▸ ASSIGNMENT
The entries that follow include a run beginning at the line with "- NextAuth configuration" and ending at the line with "- No enhanced audit logging for admin actions"; restate that run word for word and leave the rest out.

▸ ENTRIES PROVIDED

# # # # #

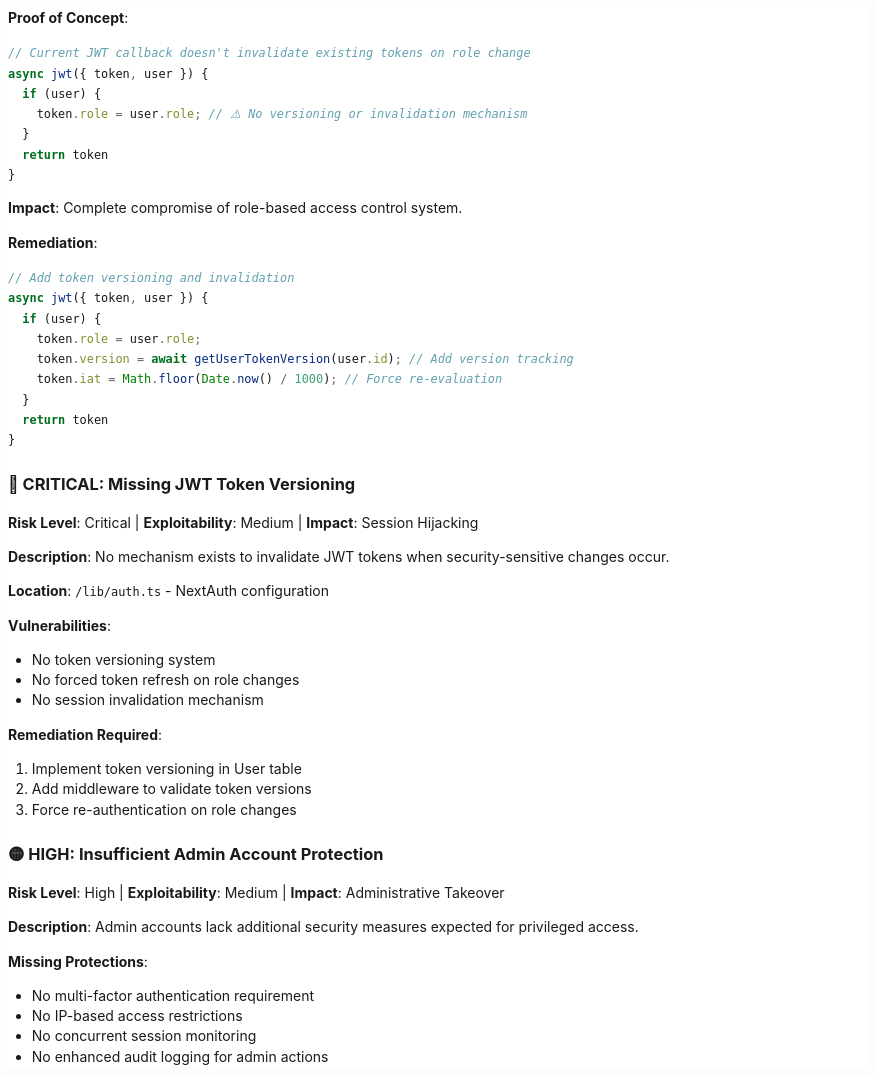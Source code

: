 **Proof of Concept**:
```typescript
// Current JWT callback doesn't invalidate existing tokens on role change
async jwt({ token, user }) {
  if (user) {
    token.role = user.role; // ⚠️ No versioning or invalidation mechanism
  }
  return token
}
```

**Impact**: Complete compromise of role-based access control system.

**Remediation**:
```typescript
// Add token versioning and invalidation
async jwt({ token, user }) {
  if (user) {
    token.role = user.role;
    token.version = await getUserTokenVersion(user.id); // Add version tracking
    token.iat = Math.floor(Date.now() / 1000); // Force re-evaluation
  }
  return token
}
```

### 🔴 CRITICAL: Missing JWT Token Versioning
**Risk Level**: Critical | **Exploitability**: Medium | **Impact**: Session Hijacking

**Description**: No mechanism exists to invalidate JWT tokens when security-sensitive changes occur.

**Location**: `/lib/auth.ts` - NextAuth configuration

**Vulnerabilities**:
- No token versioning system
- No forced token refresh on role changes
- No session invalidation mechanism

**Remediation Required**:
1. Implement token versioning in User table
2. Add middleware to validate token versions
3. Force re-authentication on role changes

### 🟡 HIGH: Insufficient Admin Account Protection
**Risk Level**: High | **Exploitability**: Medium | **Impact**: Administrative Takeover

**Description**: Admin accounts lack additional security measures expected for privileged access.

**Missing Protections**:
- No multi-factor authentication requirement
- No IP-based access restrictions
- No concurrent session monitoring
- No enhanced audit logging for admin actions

# # # # #

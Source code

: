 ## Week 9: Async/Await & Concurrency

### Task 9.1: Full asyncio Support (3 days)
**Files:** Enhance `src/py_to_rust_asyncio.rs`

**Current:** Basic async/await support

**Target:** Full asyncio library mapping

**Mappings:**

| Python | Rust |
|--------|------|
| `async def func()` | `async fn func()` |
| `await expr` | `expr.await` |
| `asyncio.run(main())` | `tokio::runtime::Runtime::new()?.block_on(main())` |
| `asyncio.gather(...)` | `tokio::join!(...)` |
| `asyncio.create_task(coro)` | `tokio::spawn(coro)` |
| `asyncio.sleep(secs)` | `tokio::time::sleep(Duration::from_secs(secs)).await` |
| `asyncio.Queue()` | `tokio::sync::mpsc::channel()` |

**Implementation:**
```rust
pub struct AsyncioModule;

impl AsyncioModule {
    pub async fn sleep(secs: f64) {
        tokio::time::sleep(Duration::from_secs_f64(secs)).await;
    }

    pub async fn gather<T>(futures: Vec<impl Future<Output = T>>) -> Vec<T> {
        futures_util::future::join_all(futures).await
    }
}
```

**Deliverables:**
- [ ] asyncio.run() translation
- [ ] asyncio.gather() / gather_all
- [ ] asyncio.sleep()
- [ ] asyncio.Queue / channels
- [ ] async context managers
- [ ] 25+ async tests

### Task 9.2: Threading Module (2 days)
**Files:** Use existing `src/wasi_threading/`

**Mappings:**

# # # # #

▸ RESULT FOR THIS EXERCISE
**Location**: `/lib/auth.ts` - NextAuth configuration

**Vulnerabilities**:
- No token versioning system
- No forced token refresh on role changes
- No session invalidation mechanism

**Remediation Required**:
1. Implement token versioning in User table
2. Add middleware to validate token versions
3. Force re-authentication on role changes

### 🟡 HIGH: Insufficient Admin Account Protection
**Risk Level**: High | **Exploitability**: Medium | **Impact**: Administrative Takeover

**Description**: Admin accounts lack additional security measures expected for privileged access.

**Missing Protections**:
- No multi-factor authentication requirement
- No IP-based access restrictions
- No concurrent session monitoring
- No enhanced audit logging for admin actions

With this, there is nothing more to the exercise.